- [GOAL OF THE EXERCISE]:
Please provide the entries below again, word for word.

[GIVEN ENTRIES — start]

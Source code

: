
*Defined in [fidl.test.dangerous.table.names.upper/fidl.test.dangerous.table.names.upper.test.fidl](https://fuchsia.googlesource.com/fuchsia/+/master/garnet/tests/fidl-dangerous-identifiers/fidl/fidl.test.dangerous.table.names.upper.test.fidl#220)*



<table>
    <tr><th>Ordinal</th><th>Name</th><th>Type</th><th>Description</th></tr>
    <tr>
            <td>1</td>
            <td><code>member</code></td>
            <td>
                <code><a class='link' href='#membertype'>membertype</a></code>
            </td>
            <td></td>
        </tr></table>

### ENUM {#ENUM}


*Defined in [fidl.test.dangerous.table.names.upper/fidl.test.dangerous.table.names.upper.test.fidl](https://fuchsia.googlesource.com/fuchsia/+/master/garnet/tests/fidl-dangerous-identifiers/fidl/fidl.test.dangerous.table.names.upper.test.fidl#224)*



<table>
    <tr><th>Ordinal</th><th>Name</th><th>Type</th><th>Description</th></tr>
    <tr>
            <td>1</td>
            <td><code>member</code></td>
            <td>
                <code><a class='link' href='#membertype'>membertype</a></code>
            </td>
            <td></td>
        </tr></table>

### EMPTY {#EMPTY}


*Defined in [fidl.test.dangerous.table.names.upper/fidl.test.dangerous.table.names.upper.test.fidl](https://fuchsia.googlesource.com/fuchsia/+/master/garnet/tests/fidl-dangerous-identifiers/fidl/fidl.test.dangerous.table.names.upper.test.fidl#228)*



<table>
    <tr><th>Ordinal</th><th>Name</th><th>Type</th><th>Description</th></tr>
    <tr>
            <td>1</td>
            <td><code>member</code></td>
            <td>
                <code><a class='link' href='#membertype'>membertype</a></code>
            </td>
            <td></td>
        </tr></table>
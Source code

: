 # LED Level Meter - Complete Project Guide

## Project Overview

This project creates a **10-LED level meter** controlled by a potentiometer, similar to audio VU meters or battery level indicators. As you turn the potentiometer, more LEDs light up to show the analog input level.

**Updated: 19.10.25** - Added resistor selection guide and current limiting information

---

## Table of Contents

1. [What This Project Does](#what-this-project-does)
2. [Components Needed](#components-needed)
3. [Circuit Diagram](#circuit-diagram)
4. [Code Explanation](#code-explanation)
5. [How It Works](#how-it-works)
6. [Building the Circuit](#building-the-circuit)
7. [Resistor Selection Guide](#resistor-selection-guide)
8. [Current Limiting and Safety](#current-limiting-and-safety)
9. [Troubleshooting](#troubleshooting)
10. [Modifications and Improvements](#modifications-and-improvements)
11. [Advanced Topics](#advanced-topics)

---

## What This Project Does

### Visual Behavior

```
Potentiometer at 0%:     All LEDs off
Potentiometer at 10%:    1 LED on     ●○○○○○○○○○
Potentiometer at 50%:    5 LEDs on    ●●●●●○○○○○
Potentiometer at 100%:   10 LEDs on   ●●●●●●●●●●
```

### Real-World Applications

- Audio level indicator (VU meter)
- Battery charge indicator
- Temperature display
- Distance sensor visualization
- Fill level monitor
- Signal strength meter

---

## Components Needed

[GIVEN ENTRIES — finish]

- [ANSWER BELOW]:
Source code

:
*Defined in [fidl.test.dangerous.table.names.upper/fidl.test.dangerous.table.names.upper.test.fidl](https://fuchsia.googlesource.com/fuchsia/+/master/garnet/tests/fidl-dangerous-identifiers/fidl/fidl.test.dangerous.table.names.upper.test.fidl#220)*



<table>
    <tr><th>Ordinal</th><th>Name</th><th>Type</th><th>Description</th></tr>
    <tr>
            <td>1</td>
            <td><code>member</code></td>
            <td>
                <code><a class='link' href='#membertype'>membertype</a></code>
            </td>
            <td></td>
        </tr></table>

### ENUM {#ENUM}


*Defined in [fidl.test.dangerous.table.names.upper/fidl.test.dangerous.table.names.upper.test.fidl](https://fuchsia.googlesource.com/fuchsia/+/master/garnet/tests/fidl-dangerous-identifiers/fidl/fidl.test.dangerous.table.names.upper.test.fidl#224)*



<table>
    <tr><th>Ordinal</th><th>Name</th><th>Type</th><th>Description</th></tr>
    <tr>
            <td>1</td>
            <td><code>member</code></td>
            <td>
                <code><a class='link' href='#membertype'>membertype</a></code>
            </td>
            <td></td>
        </tr></table>

### EMPTY {#EMPTY}


*Defined in [fidl.test.dangerous.table.names.upper/fidl.test.dangerous.table.names.upper.test.fidl](https://fuchsia.googlesource.com/fuchsia/+/master/garnet/tests/fidl-dangerous-identifiers/fidl/fidl.test.dangerous.table.names.upper.test.fidl#228)*



<table>
    <tr><th>Ordinal</th><th>Name</th><th>Type</th><th>Description</th></tr>
    <tr>
            <td>1</td>
            <td><code>member</code></td>
            <td>
                <code><a class='link' href='#membertype'>membertype</a></code>
            </td>
            <td></td>
        </tr></table>
Source code

: # LED Level Meter - Complete Project Guide

## Project Overview

This project creates a **10-LED level meter** controlled by a potentiometer, similar to audio VU meters or battery level indicators. As you turn the potentiometer, more LEDs light up to show the analog input level.

**Updated: 19.10.25** - Added resistor selection guide and current limiting information

---

## Table of Contents

1. [What This Project Does](#what-this-project-does)
2. [Components Needed](#components-needed)
3. [Circuit Diagram](#circuit-diagram)
4. [Code Explanation](#code-explanation)
5. [How It Works](#how-it-works)
6. [Building the Circuit](#building-the-circuit)
7. [Resistor Selection Guide](#resistor-selection-guide)
8. [Current Limiting and Safety](#current-limiting-and-safety)
9. [Troubleshooting](#troubleshooting)
10. [Modifications and Improvements](#modifications-and-improvements)
11. [Advanced Topics](#advanced-topics)

---

## What This Project Does

### Visual Behavior

```
Potentiometer at 0%:     All LEDs off
Potentiometer at 10%:    1 LED on     ●○○○○○○○○○
Potentiometer at 50%:    5 LEDs on    ●●●●●○○○○○
Potentiometer at 100%:   10 LEDs on   ●●●●●●●●●●
```

### Real-World Applications

- Audio level indicator (VU meter)
- Battery charge indicator
- Temperature display
- Distance sensor visualization
- Fill level monitor
- Signal strength meter

---

## Components Needed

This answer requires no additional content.